Signed-off-by: IanMadd <imaddaus@chef.io>
21 KiB
Using FilterTable to write a Resource
When do I use FilterTable?
FilterTable is intended to help you author "plural" resources.
Plural resources examine platform objects in bulk. For example, sorting through which packages are installed on a system, or which virtual machines are on a cloud provider. You don't know the identifiers of the objects, but you may know some of their properties, and you may want to filter the objects based on those - for example, all processes running more than an hour, or all VMs on a particular subnet.
Singular resources, in contrast, are designed to examine a particular platform object in detail, when you know an identifier. For example, you would use a singular resource to fetch a VM by its ID, then interrogate its networking configuration. Singular resources are able to provide richer properties and matchers than plural resources, because the semantics are clearer.
If you can't tell if the resource you are authoring is singular or plural, STOP and consult with a team member. This is a fundamental design question, and while we have had some resources that "straddle the fence" in the past, they are very difficult to use and maintain.
Should I use FilterTable to represent list properties?
Suppose you have a person, and you want to represent that person's shoes. Should you use FilterTable for that?
NO. FilterTable is intended to represent pluralities inherent to the resource itself, not a property of the resource. So, you would use FilterTable to represent people. To represent shoes, you could have a simple, dumb array-of-strings property on Person. Or, you could create a new resource, Shoe, or Shoes, which has a person_name or person_id property. Or expose a complex structure as a low-level property, and create mid-level properties/matchers that compute on the values internally (shoe_fit?
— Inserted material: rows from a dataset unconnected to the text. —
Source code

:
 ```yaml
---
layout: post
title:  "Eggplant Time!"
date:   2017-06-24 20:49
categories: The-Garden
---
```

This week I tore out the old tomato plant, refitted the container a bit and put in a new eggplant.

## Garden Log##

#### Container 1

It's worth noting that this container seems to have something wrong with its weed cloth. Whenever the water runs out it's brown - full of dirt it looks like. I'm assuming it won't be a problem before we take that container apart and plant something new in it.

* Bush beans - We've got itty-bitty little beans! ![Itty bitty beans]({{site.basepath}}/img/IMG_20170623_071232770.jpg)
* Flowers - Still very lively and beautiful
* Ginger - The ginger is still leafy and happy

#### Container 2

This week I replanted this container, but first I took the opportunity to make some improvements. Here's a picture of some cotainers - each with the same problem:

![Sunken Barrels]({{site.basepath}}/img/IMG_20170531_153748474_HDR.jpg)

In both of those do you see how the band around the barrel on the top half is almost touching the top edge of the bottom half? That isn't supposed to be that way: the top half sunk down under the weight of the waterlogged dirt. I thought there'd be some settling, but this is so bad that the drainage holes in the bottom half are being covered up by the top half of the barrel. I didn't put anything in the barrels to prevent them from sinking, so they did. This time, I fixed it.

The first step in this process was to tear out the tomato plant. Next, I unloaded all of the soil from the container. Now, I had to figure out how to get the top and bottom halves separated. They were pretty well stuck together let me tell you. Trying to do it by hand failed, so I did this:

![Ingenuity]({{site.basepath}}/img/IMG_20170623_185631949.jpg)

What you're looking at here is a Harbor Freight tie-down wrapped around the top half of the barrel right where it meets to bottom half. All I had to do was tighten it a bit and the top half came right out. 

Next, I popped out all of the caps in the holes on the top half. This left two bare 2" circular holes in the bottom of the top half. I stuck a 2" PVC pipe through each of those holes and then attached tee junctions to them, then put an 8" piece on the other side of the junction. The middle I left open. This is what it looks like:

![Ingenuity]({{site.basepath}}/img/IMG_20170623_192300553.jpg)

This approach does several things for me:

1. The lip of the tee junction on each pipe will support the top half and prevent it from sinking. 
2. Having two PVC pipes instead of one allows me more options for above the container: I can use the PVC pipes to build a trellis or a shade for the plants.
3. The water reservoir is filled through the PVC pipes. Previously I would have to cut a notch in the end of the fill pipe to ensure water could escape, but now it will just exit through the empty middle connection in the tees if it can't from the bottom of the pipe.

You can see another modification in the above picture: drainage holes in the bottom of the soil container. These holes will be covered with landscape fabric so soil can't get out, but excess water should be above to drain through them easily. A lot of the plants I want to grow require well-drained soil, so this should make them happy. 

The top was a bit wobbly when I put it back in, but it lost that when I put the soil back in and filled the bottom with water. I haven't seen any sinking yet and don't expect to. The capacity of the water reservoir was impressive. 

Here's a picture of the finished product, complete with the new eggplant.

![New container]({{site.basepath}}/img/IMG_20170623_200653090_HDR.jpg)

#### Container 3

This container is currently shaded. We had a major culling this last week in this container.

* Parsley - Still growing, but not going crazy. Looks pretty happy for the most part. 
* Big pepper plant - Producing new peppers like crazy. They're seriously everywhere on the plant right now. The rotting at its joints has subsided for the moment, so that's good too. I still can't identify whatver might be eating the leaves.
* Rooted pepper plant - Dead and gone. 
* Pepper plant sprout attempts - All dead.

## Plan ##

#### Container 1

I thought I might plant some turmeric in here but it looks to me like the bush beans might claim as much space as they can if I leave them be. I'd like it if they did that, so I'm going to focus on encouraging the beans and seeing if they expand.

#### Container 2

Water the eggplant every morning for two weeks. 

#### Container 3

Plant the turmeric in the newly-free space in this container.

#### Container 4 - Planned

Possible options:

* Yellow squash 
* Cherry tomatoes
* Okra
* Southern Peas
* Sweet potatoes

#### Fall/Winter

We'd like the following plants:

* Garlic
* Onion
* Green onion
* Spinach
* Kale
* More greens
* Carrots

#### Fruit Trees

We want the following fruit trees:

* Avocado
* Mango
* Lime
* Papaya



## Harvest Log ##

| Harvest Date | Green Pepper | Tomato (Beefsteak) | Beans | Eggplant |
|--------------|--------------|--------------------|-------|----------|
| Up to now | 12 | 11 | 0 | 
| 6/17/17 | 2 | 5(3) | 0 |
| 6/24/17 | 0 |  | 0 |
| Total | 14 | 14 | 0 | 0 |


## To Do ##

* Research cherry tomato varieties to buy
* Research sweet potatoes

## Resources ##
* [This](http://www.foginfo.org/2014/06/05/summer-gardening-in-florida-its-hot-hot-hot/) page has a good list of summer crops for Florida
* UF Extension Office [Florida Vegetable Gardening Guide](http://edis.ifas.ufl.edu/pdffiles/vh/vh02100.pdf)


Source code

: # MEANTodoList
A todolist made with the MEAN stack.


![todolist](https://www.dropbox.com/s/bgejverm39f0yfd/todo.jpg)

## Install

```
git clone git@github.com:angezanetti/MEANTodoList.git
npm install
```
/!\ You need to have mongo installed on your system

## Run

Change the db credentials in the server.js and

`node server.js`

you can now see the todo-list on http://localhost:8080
, has_shoes_for_occasion?('red_carpet')
)
May I have multiple FilterTable installations on a class?
In theory, yes - that would be used to implement different data fetching / caching strategies. It is a very advanced usage, and no core resources currently do this, as far as I know.
Example Usage
Suppose you are writing a resource, things
. You want it to behave like any plural resource (we'll explore what that means in a moment). That is the basic expected behavior of any plural resource.
How do I declare my interaction with FilterTable?
require 'inspec/utils/filter'
class Thing < Inspec.resource(1)
#... other Resource DSL work goes here ...
# FilterTable setup
filter_table_config = FilterTable.create
filter_table_config.register_column(:thing_ids, field: :thing_id)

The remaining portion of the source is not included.